**Prompt**
Reproduce the data below in full and to the letter, images excepted.

---------- Material supplied ----------

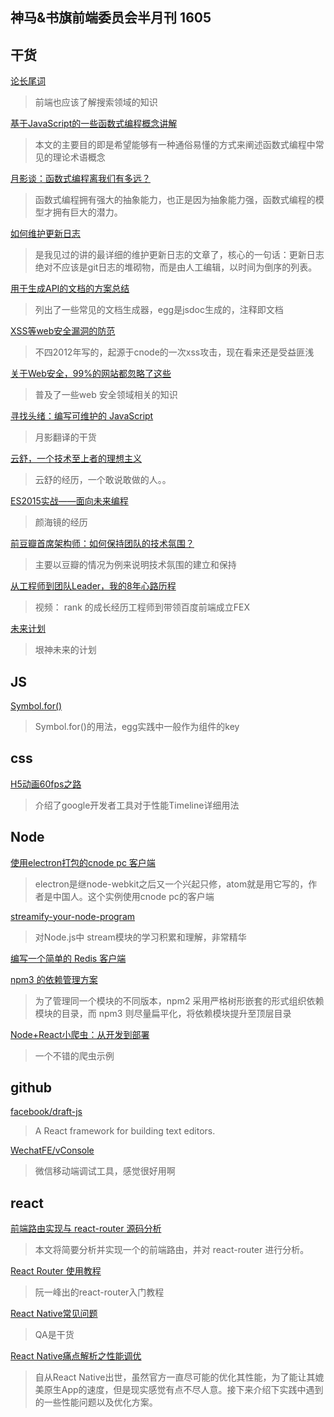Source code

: 神马&书旗前端委员会半月刊 1605
-----

## 干货

[论长尾词](http://mp.weixin.qq.com/s?__biz=MjM5ODczNTkwMA==&mid=2650107035&idx=1&sn=af8f06c1c015461ba076b2b3c5786158#rd)
>前端也应该了解搜索领域的知识

[基于JavaScript的一些函数式编程概念讲解](https://segmentfault.com/a/1190000005595107?hmsr=toutiao.io&utm_medium=toutiao.io&utm_source=toutiao.io)
>本文的主要目的即是希望能够有一种通俗易懂的方式来阐述函数式编程中常见的理论术语概念

[月影谈：函数式编程离我们有多远？](http://mp.weixin.qq.com/s?__biz=MzA4NjE3MDg4OQ==&mid=2650963254&idx=1&sn=352bf05f041c4c5ff9adcce02e3ba6a9&scene=23&srcid=0430WUPgw8n4kgmUw452J08C#rd)
>函数式编程拥有强大的抽象能力，也正是因为抽象能力强，函数式编程的模型才拥有巨大的潜力。

[如何维护更新日志](http://keepachangelog.com/zh-CN/)
>是我见过的讲的最详细的维护更新日志的文章了，核心的一句话：更新日志绝对不应该是git日志的堆砌物，而是由人工编辑，以时间为倒序的列表。

[用于生成API的文档的方案总结](https://cnodejs.org/topic/567d612c435249f221f53a89)
>列出了一些常见的文档生成器，egg是jsdoc生成的，注释即文档

[XSS等web安全漏洞的防范](http://deadhorse.me/nodejs/2012/09/20/xss_in_cnode.html)
>不四2012年写的，起源于cnode的一次xss攻击，现在看来还是受益匪浅

[关于Web安全，99%的网站都忽略了这些](https://cnodejs.org/topic/561cf46ce40cbc026b25fc30)
>普及了一些web 安全领域相关的知识

[寻找头绪：编写可维护的 JavaScript](http://www.zcfy.cc/article/312?from=timeline&isappinstalled=0)
>月影翻译的干货

[云舒，一个技术至上者的理想主义](http://weibo.com/ttarticle/p/show?id=2309403978201981434927)
>云舒的经历，一个敢说敢做的人。。

[ES2015实战——面向未来编程](http://yanhaijing.com/javascript/2016/04/27/es2015-practice/)
>颜海镜的经历

[前豆瓣首席架构师：如何保持团队的技术氛围？](https://mp.weixin.qq.com/s?__biz=MjM5MDE0Mjc4MA==&mid=2650992437&idx=1&sn=b978f0e5d6bba2ed420ed3085ad74d1b&scene=1&srcid=0513TalKDHDwioe4eZllki0K&key=b28b03434249256b61bc9eb85934bbbd302924463bceb9116f927ecac0eac4b8ea2f633fbdc76f6faf68bfa0140d52fd&ascene=0)
>主要以豆瓣的情况为例来说明技术氛围的建立和保持

[从工程师到团队Leader，我的8年心路历程](http://mp.weixin.qq.com/s?__biz=MzA5Nzc4OTA1Mw==&mid=2659597245&idx=1&sn=28f09157bf5053414bfc50b4e527b30b&scene=23&srcid=05239Ip67CcBzHbI8wtZIKTz#rd)
>视频： rank 的成长经历工程师到带领百度前端成立FEX

[未来计划](http://www.yinwang.org/blog-cn/2016/05/14/future)
>垠神未来的计划

## JS

[Symbol.for()](https://developer.mozilla.org/zh-CN/docs/Web/JavaScript/Reference/Global_Objects/Symbol/for)
>Symbol.for()的用法，egg实践中一般作为组件的key


## css

[H5动画60fps之路](http://card.weibo.com/article/h5/s#cid=1001603865643593165786&vid=2330269092&extparam=&from=&wm=0&ip=116.216.16.29)
>介绍了google开发者工具对于性能Timeline详细用法

## Node

[使用electron打包的cnode pc 客户端](https://cnodejs.org/topic/57204f7135af8a704195f46c)
> electron是继node-webkit之后又一个兴起只修，atom就是用它写的，作者是中国人。这个实例使用cnode pc的客户端

[streamify-your-node-program](https://github.com/zoubin/streamify-your-node-program)
>对Node.js中 stream模块的学习积累和理解，非常精华

[编写一个简单的 Redis 客户端](https://cnodejs.org/topic/573b5482b507f69e1dd89fcb)

[npm3 的依赖管理方案](http://yanni4night.com/2016/01/01/npm3-dependencies/)
>为了管理同一个模块的不同版本，npm2 采用严格树形嵌套的形式组织依赖模块的目录，而 npm3 则尽量扁平化，将依赖模块提升至顶层目录

[Node+React小爬虫：从开发到部署](https://segmentfault.com/a/1190000005032030)
>一个不错的爬虫示例

## github

[facebook/draft-js](https://github.com/facebook/draft-js)
>A React framework for building text editors. 

[WechatFE/vConsole](https://github.com/WechatFE/vConsole)
>微信移动端调试工具，感觉很好用啊

## react

[前端路由实现与 react-router 源码分析](https://github.com/joeyguo/blog/issues/2)
>本文将简要分析并实现一个的前端路由，并对 react-router 进行分析。

[React Router 使用教程](http://www.ruanyifeng.com/blog/2016/05/react_router.html)
>阮一峰出的react-router入门教程

[React Native常见问题](http://www.jianshu.com/p/fa0c19a31656)
>QA是干货

[React Native痛点解析之性能调优](http://blog.tingyun.com/web/article/detail/635)
>自从React Native出世，虽然官方一直尽可能的优化其性能，为了能让其媲美原生App的速度，但是现实感觉有点不尽人意。接下来介绍下实践中遇到的一些性能问题以及优化方案。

----------

**Written answer**
Source code

: 神马&书旗前端委员会半月刊 1605
-----

## 干货

[论长尾词](http://mp.weixin.qq.com/s?__biz=MjM5ODczNTkwMA==&mid=2650107035&idx=1&sn=af8f06c1c015461ba076b2b3c5786158#rd)
>前端也应该了解搜索领域的知识

[基于JavaScript的一些函数式编程概念讲解](https://segmentfault.com/a/1190000005595107?hmsr=toutiao.io&utm_medium=toutiao.io&utm_source=toutiao.io)
>本文的主要目的即是希望能够有一种通俗易懂的方式来阐述函数式编程中常见的理论术语概念

[月影谈：函数式编程离我们有多远？](http://mp.weixin.qq.com/s?__biz=MzA4NjE3MDg4OQ==&mid=2650963254&idx=1&sn=352bf05f041c4c5ff9adcce02e3ba6a9&scene=23&srcid=0430WUPgw8n4kgmUw452J08C#rd)
>函数式编程拥有强大的抽象能力，也正是因为抽象能力强，函数式编程的模型才拥有巨大的潜力。

[如何维护更新日志](http://keepachangelog.com/zh-CN/)
>是我见过的讲的最详细的维护更新日志的文章了，核心的一句话：更新日志绝对不应该是git日志的堆砌物，而是由人工编辑，以时间为倒序的列表。

[用于生成API的文档的方案总结](https://cnodejs.org/topic/567d612c435249f221f53a89)
>列出了一些常见的文档生成器，egg是jsdoc生成的，注释即文档

[XSS等web安全漏洞的防范](http://deadhorse.me/nodejs/2012/09/20/xss_in_cnode.html)
>不四2012年写的，起源于cnode的一次xss攻击，现在看来还是受益匪浅

[关于Web安全，99%的网站都忽略了这些](https://cnodejs.org/topic/561cf46ce40cbc026b25fc30)
>普及了一些web 安全领域相关的知识

[寻找头绪：编写可维护的 JavaScript](http://www.zcfy.cc/article/312?from=timeline&isappinstalled=0)
>月影翻译的干货

[云舒，一个技术至上者的理想主义](http://weibo.com/ttarticle/p/show?id=2309403978201981434927)
>云舒的经历，一个敢说敢做的人。。

[ES2015实战——面向未来编程](http://yanhaijing.com/javascript/2016/04/27/es2015-practice/)
>颜海镜的经历

[前豆瓣首席架构师：如何保持团队的技术氛围？](https://mp.weixin.qq.com/s?__biz=MjM5MDE0Mjc4MA==&mid=2650992437&idx=1&sn=b978f0e5d6bba2ed420ed3085ad74d1b&scene=1&srcid=0513TalKDHDwioe4eZllki0K&key=b28b03434249256b61bc9eb85934bbbd302924463bceb9116f927ecac0eac4b8ea2f633fbdc76f6faf68bfa0140d52fd&ascene=0)
>主要以豆瓣的情况为例来说明技术氛围的建立和保持

[从工程师到团队Leader，我的8年心路历程](http://mp.weixin.qq.com/s?__biz=MzA5Nzc4OTA1Mw==&mid=2659597245&idx=1&sn=28f09157bf5053414bfc50b4e527b30b&scene=23&srcid=05239Ip67CcBzHbI8wtZIKTz#rd)
>视频： rank 的成长经历工程师到带领百度前端成立FEX

[未来计划](http://www.yinwang.org/blog-cn/2016/05/14/future)
>垠神未来的计划

## JS

[Symbol.for()](https://developer.mozilla.org/zh-CN/docs/Web/JavaScript/Reference/Global_Objects/Symbol/for)
>Symbol.for()的用法，egg实践中一般作为组件的key


## css

[H5动画60fps之路](http://card.weibo.com/article/h5/s#cid=1001603865643593165786&vid=2330269092&extparam=&from=&wm=0&ip=116.216.16.29)
>介绍了google开发者工具对于性能Timeline详细用法

## Node

[使用electron打包的cnode pc 客户端](https://cnodejs.org/topic/57204f7135af8a704195f46c)
> electron是继node-webkit之后又一个兴起只修，atom就是用它写的，作者是中国人。这个实例使用cnode pc的客户端

[streamify-your-node-program](https://github.com/zoubin/streamify-your-node-program)
>对Node.js中 stream模块的学习积累和理解，非常精华

[编写一个简单的 Redis 客户端](https://cnodejs.org/topic/573b5482b507f69e1dd89fcb)

[npm3 的依赖管理方案](http://yanni4night.com/2016/01/01/npm3-dependencies/)
>为了管理同一个模块的不同版本，npm2 采用严格树形嵌套的形式组织依赖模块的目录，而 npm3 则尽量扁平化，将依赖模块提升至顶层目录

[Node+React小爬虫：从开发到部署](https://segmentfault.com/a/1190000005032030)
>一个不错的爬虫示例

## github

[facebook/draft-js](https://github.com/facebook/draft-js)
>A React framework for building text editors. 

[WechatFE/vConsole](https://github.com/WechatFE/vConsole)
>微信移动端调试工具，感觉很好用啊

## react

[前端路由实现与 react-router 源码分析](https://github.com/joeyguo/blog/issues/2)
>本文将简要分析并实现一个的前端路由，并对 react-router 进行分析。

[React Router 使用教程](http://www.ruanyifeng.com/blog/2016/05/react_router.html)
>阮一峰出的react-router入门教程

[React Native常见问题](http://www.jianshu.com/p/fa0c19a31656)
>QA是干货

[React Native痛点解析之性能调优](http://blog.tingyun.com/web/article/detail/635)
>自从React Native出世，虽然官方一直尽可能的优化其性能，为了能让其媲美原生App的速度，但是现实感觉有点不尽人意。接下来介绍下实践中遇到的一些性能问题以及优化方案。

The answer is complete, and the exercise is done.